Brian Mulligan from The MEA attended this online event in June and the following notes reflect his thoughts from the meeting. The slides from the event are also available below:
Julian Ashworth (Dir. strategy/policy) welcomed attendees to the conference then handed over to Claire Levens to introduce Making Sense Of Media. She presented a list of external organisations/ experts who meet four times a year which includes:
Tiktok, YouTube and Parentzone.

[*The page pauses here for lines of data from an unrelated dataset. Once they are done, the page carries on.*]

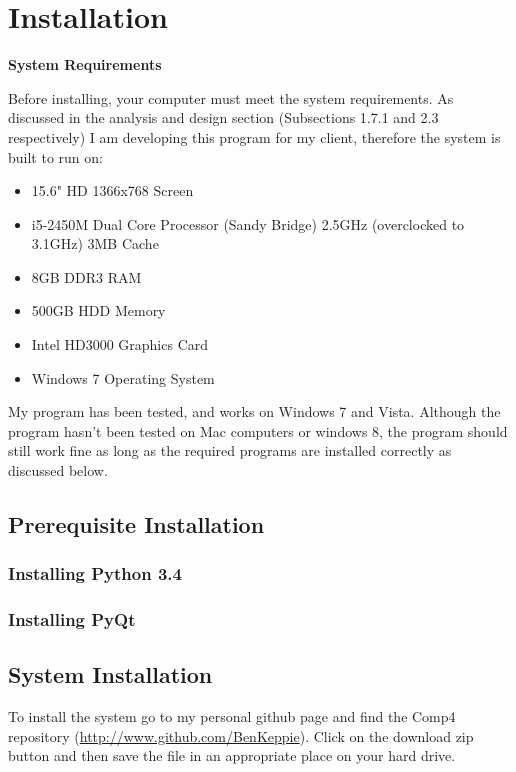 \section{Installation}

\textbf{System Requirements}

Before installing, your computer must meet the system requirements. As discussed in the analysis and design section (Subsections 1.7.1  and 2.3 respectively) I am developing this program for my client, therefore the system is built to run on:

\begin{itemize}
    \item 15.6" HD 1366x768 Screen
    \item i5-2450M Dual Core Processor (Sandy Bridge) 2.5GHz (overclocked to 3.1GHz) 3MB Cache
    \item 8GB DDR3 RAM
    \item 500GB HDD Memory
    \item Intel HD3000 Graphics Card
    \item Windows 7 Operating System
\end{itemize}

My program has been tested, and works on Windows 7 and Vista. Although the program hasn't been tested on Mac computers or windows 8, the program should still work fine as long as the required programs are installed correctly as discussed below.




\subsection{Prerequisite Installation}


\subsubsection{Installing Python 3.4}

\subsubsection{Installing PyQt}



\subsection{System Installation}

To install the system go to my personal github page and find the Comp4 repository (\url{http://www.github.com/BenKeppie}). Click on the download zip button and then save the file in an appropriate place on your hard drive.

There is an opening here for involvement from The MEA which needs to be explored further.
Ofcom has commissioned research into underserved communities and published 'Children's Media Lives' report which included 'Internet Matters' research into Metaverse.
A question on AI revealed that their research indicates a third of online users have used it.

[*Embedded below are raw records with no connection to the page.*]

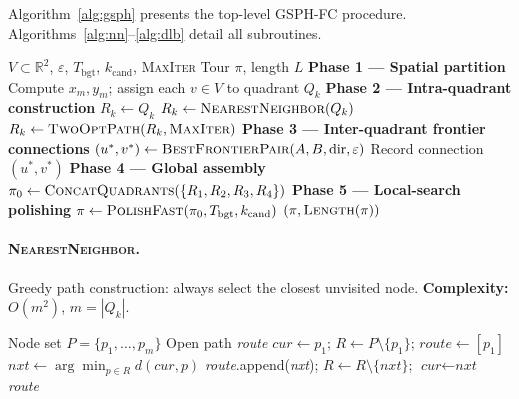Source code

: \documentclass[runningheads]{llncs}
\begin{document}
Algorithm~\ref{alg:gsph} presents the top-level GSPH-FC procedure.
Algorithms~\ref{alg:nn}--\ref{alg:dlb} detail all subroutines.

\begin{algorithm}
\caption{GSPH-FC — Top-level procedure, $O(n^2)$}
\label{alg:gsph}
\begin{algorithmic}[1]
\Require $V\!\subset\!\mathbb{R}^2$, $\varepsilon$,
         $T_{\text{bgt}}$, $k_{\text{cand}}$, \textsc{MaxIter}
\Ensure  Tour $\pi$, length $L$
\State \textbf{Phase 1 — Spatial partition}
\State Compute $x_m, y_m$; assign each $v\in V$ to quadrant $Q_k$
\State \textbf{Phase 2 — Intra-quadrant construction}
  \; $R_k\gets Q_k$
  \Else
    \State $R_k\gets\Call{NearestNeighbor}{Q_k}$
      \State $R_k\gets\Call{TwoOptPath}{R_k,\textsc{MaxIter}}$
    \EndFor
  \EndIf
\EndFor
\State \textbf{Phase 3 — Inter-quadrant frontier connections}
  \State $(u^*,v^*)\gets\Call{BestFrontierPair}{A,B,\text{dir},\varepsilon}$
  \State Record connection $(u^*,v^*)$
\EndFor
\State \textbf{Phase 4 — Global assembly}
\State $\pi_0\gets\Call{ConcatQuadrants}{\{R_1,R_2,R_3,R_4\}}$
\State \textbf{Phase 5 — Local-search polishing}
\State $\pi\gets\Call{PolishFast}{\pi_0,T_{\text{bgt}},k_{\text{cand}}}$
\State \Return $(\pi,\Call{Length}{\pi})$
\end{algorithmic}
\end{algorithm}

\paragraph{\textsc{NearestNeighbor}.}
Greedy path construction: always select the closest unvisited node.
\textbf{Complexity:} $O(m^2)$, $m=|Q_k|$.

\begin{algorithm}
\caption{\textsc{NearestNeighbor} — Greedy path construction}
\label{alg:nn}
\begin{algorithmic}[1]
\Require Node set $P=\{p_1,\dots,p_m\}$
\Ensure  Open path \textit{route}
\State $\textit{cur}\gets p_1$;\;
       $R\gets P\setminus\{p_1\}$;\;
       $\textit{route}\gets[p_1]$
  \State $\textit{nxt}\gets\arg\min_{p\in R}d(\textit{cur},p)$
  \State \textit{route}.append(\textit{nxt});\;
         $R\gets R\setminus\{\textit{nxt}\}$;\;
         $\textit{cur}\gets\textit{nxt}$
\EndWhile
\State \Return \textit{route}
\end{algorithmic}
\end{algorithm}
\end{document}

Bullying/ Cyberbullying - headline findings that this frequently crossed into harassment.
Discussion Panel:
Matteo Bergamini
Laura Higgins
Ken Corish
Digital citizenship (LH)
Most pertinent for me was the criticism of what Laura Higgins of Roblox termed ‘Old school
literacy’. This outdated approach still prevalent across schools but is of limited use in metaverse etc.

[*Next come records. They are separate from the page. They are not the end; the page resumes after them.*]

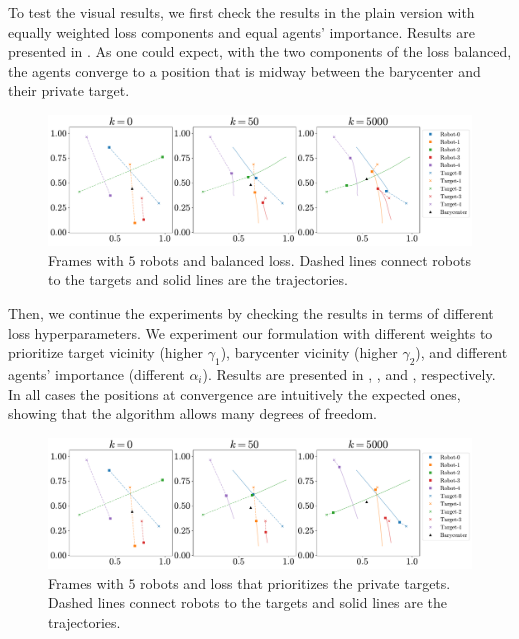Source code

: \documentclass[a4paper,11pt,oneside]{book}
\begin{document}
To test the visual results, we first check the results in the plain version with equally weighted loss components and equal agents' importance. Results are presented in . As one could expect, with the two components of the loss balanced, the agents converge to a position that is midway between the barycenter and their private target.
\begin{figure}[H]
      \centering
      \includegraphics[width=0.9\linewidth]{./figs/aggregative/plain_anim/anim.pdf} 
      \caption{Frames with $5$ robots and balanced loss. Dashed lines connect robots to the targets and solid lines are the trajectories.}
      \label{fig:anim_plain}
\end{figure}

Then, we continue the experiments by checking the results in terms of different loss hyperparameters. We experiment our formulation with different weights to prioritize target vicinity (higher $\gamma_1$), barycenter vicinity (higher $\gamma_2$), and different agents' importance (different $\alpha_i$). Results are presented in , , and , respectively. In all cases the positions at convergence are intuitively the expected ones, showing that the algorithm allows many degrees of freedom.




\begin{figure}[H]
      \centering
      \includegraphics[width=0.9\linewidth]{./figs/aggregative/target_anim/anim.pdf} 
      \caption{Frames with $5$ robots and loss that prioritizes the private targets. Dashed lines connect robots to the targets and solid lines are the trajectories.}
      \label{fig:anim_target}
\end{figure}
\end{document}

Often trainers in schools give poor quality advice
Benefits for children being media literate (KC)
Empowerment leads to safety
Materials used by PHSE in schools (MB)
Only way to deal with mis and disinformation is media literacy
Research: 3k teachers revealed less than 1% felt they had skills/ knowledge to teach political
and media literacy
Questions
What reasonable expectations should we have of platforms re: safety?
How do we engage the hard to reach audience?